# EXERCISE AIM
Each record is to be printed exactly as given, down to the last mark.

··· EXERCISE INPUT

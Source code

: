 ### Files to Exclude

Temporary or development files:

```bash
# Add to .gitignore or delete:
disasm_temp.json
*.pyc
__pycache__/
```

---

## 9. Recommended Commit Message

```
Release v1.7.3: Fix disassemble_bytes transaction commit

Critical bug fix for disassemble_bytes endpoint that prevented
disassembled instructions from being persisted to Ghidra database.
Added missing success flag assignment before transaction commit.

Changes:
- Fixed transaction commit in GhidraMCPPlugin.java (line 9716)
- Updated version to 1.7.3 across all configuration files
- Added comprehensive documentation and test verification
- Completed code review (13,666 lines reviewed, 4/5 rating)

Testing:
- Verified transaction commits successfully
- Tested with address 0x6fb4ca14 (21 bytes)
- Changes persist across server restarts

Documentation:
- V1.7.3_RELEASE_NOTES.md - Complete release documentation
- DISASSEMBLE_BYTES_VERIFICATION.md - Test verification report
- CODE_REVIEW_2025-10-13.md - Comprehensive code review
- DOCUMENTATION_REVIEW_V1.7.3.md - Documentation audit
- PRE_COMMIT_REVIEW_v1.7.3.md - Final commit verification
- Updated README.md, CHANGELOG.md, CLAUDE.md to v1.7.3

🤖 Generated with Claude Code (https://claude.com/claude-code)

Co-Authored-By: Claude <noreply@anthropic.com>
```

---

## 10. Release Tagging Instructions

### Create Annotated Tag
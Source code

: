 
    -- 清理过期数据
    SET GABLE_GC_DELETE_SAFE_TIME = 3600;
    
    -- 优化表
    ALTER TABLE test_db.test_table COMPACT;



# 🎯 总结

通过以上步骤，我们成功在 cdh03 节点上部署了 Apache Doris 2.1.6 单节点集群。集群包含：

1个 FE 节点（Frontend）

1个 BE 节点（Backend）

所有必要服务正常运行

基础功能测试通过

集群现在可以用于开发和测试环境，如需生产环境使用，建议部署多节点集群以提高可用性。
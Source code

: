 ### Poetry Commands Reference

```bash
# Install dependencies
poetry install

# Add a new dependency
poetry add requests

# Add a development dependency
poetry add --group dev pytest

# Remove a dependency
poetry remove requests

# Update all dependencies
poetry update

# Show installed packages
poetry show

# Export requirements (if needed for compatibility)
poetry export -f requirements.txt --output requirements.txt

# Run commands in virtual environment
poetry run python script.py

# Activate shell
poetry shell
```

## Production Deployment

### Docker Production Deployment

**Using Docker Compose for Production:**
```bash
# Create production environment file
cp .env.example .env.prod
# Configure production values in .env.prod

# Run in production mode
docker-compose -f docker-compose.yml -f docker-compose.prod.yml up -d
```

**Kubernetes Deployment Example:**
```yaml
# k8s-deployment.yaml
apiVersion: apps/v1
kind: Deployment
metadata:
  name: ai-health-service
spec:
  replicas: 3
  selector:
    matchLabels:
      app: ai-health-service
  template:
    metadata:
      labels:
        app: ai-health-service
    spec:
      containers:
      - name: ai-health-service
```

······

# EXPECTED OUTPUT
Source code

: ### Files to Exclude

Temporary or development files:

```bash
# Add to .gitignore or delete:
disasm_temp.json
*.pyc
__pycache__/
```

---

## 9. Recommended Commit Message

```
Release v1.7.3: Fix disassemble_bytes transaction commit

Critical bug fix for disassemble_bytes endpoint that prevented
disassembled instructions from being persisted to Ghidra database.
Added missing success flag assignment before transaction commit.

Changes:
- Fixed transaction commit in GhidraMCPPlugin.java (line 9716)
- Updated version to 1.7.3 across all configuration files
- Added comprehensive documentation and test verification
- Completed code review (13,666 lines reviewed, 4/5 rating)

Testing:
- Verified transaction commits successfully
- Tested with address 0x6fb4ca14 (21 bytes)
- Changes persist across server restarts

Documentation:
- V1.7.3_RELEASE_NOTES.md - Complete release documentation
- DISASSEMBLE_BYTES_VERIFICATION.md - Test verification report
- CODE_REVIEW_2025-10-13.md - Comprehensive code review
- DOCUMENTATION_REVIEW_V1.7.3.md - Documentation audit
- PRE_COMMIT_REVIEW_v1.7.3.md - Final commit verification
- Updated README.md, CHANGELOG.md, CLAUDE.md to v1.7.3

🤖 Generated with Claude Code (https://claude.com/claude-code)

Co-Authored-By: Claude <noreply@anthropic.com>
```

---

## 10. Release Tagging Instructions

### Create Annotated Tag
Source code

: 
    -- 清理过期数据
    SET GABLE_GC_DELETE_SAFE_TIME = 3600;
    
    -- 优化表
    ALTER TABLE test_db.test_table COMPACT;



# 🎯 总结

通过以上步骤，我们成功在 cdh03 节点上部署了 Apache Doris 2.1.6 单节点集群。集群包含：

1个 FE 节点（Frontend）

1个 BE 节点（Backend）

所有必要服务正常运行

基础功能测试通过

集群现在可以用于开发和测试环境，如需生产环境使用，建议部署多节点集群以提高可用性。
Source code

: ### Poetry Commands Reference

```bash
# Install dependencies
poetry install

# Add a new dependency
poetry add requests

# Add a development dependency
poetry add --group dev pytest

# Remove a dependency
poetry remove requests

# Update all dependencies
poetry update

# Show installed packages
poetry show

# Export requirements (if needed for compatibility)
poetry export -f requirements.txt --output requirements.txt

# Run commands in virtual environment
poetry run python script.py

# Activate shell
poetry shell
```

## Production Deployment

### Docker Production Deployment

**Using Docker Compose for Production:**
```bash
# Create production environment file
cp .env.example .env.prod
# Configure production values in .env.prod

# Run in production mode
docker-compose -f docker-compose.yml -f docker-compose.prod.yml up -d
```

**Kubernetes Deployment Example:**
```yaml
# k8s-deployment.yaml
apiVersion: apps/v1
kind: Deployment
metadata:
  name: ai-health-service
spec:
  replicas: 3
  selector:
    matchLabels:
      app: ai-health-service
  template:
    metadata:
      labels:
        app: ai-health-service
    spec:
      containers:
      - name: ai-health-service
```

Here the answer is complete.